In how many lines of the listing below does "released" appear? Reply with the number only.

- SOURCE INFORMATION:
──────────────────────────────

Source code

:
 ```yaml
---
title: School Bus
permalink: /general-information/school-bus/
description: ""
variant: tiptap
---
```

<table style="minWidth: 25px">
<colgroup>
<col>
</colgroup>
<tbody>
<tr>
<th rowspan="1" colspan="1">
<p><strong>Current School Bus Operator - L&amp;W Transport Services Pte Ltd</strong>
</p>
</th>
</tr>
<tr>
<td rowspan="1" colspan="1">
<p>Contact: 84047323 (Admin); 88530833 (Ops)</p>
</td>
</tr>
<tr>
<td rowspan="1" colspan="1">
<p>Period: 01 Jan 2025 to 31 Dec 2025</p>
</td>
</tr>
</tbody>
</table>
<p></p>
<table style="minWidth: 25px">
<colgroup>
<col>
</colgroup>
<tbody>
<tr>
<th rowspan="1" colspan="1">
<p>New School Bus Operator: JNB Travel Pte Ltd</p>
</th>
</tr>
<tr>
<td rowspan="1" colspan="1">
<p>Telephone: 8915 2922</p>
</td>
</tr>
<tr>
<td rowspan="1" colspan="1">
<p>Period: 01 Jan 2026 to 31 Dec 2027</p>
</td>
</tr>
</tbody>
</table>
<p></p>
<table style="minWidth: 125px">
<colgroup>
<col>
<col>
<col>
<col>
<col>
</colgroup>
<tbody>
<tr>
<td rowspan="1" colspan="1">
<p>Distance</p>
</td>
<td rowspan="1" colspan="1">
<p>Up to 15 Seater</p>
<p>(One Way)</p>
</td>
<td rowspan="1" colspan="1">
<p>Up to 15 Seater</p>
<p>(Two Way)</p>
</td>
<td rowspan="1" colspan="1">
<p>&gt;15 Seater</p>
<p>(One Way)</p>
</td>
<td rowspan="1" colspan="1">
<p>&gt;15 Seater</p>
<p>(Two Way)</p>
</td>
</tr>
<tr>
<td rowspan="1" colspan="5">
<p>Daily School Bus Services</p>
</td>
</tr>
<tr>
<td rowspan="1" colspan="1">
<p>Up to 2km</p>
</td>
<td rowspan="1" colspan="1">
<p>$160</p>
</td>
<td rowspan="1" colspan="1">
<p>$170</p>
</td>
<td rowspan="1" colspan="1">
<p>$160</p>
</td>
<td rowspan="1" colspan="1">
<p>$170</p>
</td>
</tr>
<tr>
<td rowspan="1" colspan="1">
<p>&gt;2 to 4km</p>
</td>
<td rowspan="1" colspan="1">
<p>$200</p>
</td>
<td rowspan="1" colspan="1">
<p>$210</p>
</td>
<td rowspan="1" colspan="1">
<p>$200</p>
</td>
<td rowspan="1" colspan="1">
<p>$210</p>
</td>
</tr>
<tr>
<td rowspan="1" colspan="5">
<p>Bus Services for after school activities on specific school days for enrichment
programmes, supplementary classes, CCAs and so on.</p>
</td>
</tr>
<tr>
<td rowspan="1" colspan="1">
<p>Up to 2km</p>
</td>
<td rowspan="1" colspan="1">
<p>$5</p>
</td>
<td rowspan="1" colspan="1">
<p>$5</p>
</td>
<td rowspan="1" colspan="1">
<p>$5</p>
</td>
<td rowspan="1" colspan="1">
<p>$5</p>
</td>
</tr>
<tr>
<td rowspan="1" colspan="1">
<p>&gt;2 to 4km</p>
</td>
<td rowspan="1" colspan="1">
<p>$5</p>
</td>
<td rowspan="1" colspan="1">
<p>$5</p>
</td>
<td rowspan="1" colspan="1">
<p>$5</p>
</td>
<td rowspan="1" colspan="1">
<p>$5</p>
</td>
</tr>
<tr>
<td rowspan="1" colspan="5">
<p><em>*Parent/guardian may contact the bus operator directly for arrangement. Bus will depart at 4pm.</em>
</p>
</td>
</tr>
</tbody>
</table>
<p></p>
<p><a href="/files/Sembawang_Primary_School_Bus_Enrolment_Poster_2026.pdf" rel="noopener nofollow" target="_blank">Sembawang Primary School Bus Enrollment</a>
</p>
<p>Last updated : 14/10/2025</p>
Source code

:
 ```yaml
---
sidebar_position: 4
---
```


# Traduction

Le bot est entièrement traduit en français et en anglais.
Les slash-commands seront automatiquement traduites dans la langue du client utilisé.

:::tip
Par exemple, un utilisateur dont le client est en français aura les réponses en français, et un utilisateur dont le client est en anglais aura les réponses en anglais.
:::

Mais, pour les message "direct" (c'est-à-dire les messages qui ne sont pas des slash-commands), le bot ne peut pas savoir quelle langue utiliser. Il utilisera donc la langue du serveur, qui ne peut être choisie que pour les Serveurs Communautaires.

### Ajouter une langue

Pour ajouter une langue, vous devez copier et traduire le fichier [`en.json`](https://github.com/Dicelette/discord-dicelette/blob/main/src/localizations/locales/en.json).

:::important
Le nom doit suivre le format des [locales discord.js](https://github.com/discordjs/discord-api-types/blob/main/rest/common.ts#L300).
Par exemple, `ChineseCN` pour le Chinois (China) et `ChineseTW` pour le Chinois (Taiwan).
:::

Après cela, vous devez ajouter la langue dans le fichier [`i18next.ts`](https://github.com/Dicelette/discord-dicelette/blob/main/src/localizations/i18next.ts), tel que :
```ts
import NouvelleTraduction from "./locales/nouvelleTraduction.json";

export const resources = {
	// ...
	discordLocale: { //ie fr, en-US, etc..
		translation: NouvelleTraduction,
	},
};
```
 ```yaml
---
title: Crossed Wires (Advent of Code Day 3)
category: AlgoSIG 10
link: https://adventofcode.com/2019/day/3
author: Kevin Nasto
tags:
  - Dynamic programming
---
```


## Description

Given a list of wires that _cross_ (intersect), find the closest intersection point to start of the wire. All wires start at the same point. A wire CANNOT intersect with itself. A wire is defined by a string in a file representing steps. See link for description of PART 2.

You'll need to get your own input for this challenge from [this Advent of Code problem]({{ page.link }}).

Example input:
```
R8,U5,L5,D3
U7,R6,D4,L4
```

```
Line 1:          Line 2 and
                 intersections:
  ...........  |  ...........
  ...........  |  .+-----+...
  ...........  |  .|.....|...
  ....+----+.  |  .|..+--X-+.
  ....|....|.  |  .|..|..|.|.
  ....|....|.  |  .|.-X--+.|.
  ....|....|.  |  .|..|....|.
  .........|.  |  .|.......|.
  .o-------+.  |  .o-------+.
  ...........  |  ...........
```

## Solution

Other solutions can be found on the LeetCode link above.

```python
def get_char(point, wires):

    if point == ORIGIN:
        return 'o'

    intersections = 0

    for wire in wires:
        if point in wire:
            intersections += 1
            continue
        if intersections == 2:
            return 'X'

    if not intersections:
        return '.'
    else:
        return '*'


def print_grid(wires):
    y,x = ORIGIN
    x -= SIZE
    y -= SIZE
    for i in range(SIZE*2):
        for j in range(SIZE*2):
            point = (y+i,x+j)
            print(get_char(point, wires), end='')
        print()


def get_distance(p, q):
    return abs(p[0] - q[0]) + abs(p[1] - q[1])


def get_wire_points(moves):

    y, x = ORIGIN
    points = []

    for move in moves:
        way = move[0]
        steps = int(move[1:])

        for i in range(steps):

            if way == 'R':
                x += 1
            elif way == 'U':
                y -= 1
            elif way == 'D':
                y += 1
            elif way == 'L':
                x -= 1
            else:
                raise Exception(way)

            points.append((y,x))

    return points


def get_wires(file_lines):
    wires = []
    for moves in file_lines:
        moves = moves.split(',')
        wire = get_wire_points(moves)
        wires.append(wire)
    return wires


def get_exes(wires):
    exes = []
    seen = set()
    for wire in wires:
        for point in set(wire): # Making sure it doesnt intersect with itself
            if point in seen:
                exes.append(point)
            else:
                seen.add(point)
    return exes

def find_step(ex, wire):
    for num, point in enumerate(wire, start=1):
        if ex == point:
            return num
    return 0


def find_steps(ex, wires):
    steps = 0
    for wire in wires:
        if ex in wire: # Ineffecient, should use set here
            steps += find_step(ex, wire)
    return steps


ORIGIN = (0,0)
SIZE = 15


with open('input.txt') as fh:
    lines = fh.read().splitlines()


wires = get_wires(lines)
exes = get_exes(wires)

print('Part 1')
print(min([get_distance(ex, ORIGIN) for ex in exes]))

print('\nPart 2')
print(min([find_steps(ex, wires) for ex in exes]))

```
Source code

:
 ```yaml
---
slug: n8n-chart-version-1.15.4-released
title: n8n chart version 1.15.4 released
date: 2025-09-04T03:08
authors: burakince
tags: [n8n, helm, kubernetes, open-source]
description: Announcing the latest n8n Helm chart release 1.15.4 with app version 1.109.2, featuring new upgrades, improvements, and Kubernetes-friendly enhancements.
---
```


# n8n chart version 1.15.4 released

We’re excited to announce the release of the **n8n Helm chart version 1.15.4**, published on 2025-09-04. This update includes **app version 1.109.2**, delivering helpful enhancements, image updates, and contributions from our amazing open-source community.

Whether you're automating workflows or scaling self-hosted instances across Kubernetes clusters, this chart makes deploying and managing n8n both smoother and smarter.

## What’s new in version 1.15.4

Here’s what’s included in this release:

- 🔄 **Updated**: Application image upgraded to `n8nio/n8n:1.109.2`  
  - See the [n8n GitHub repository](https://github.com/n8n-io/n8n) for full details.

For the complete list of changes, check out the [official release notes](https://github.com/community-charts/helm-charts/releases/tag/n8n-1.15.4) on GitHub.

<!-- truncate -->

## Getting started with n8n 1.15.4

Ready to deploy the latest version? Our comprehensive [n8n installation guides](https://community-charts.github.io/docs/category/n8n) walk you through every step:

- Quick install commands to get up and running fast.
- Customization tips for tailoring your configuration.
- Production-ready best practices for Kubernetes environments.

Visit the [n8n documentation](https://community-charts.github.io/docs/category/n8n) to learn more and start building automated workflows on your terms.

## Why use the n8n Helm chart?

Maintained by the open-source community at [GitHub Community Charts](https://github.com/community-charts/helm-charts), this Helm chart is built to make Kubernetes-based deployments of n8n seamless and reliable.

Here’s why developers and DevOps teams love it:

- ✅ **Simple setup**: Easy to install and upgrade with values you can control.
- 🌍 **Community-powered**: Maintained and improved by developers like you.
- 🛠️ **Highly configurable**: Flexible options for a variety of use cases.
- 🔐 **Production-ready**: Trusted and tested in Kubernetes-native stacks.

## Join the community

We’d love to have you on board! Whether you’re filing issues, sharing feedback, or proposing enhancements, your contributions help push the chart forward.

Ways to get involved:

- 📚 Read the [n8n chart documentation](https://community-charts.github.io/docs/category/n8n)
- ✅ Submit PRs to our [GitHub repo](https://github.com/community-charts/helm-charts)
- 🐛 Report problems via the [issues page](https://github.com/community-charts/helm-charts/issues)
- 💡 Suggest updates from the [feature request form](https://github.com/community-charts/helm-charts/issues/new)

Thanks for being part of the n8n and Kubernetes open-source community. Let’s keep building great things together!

──────────────────────────────

- FINISHED TASK: 3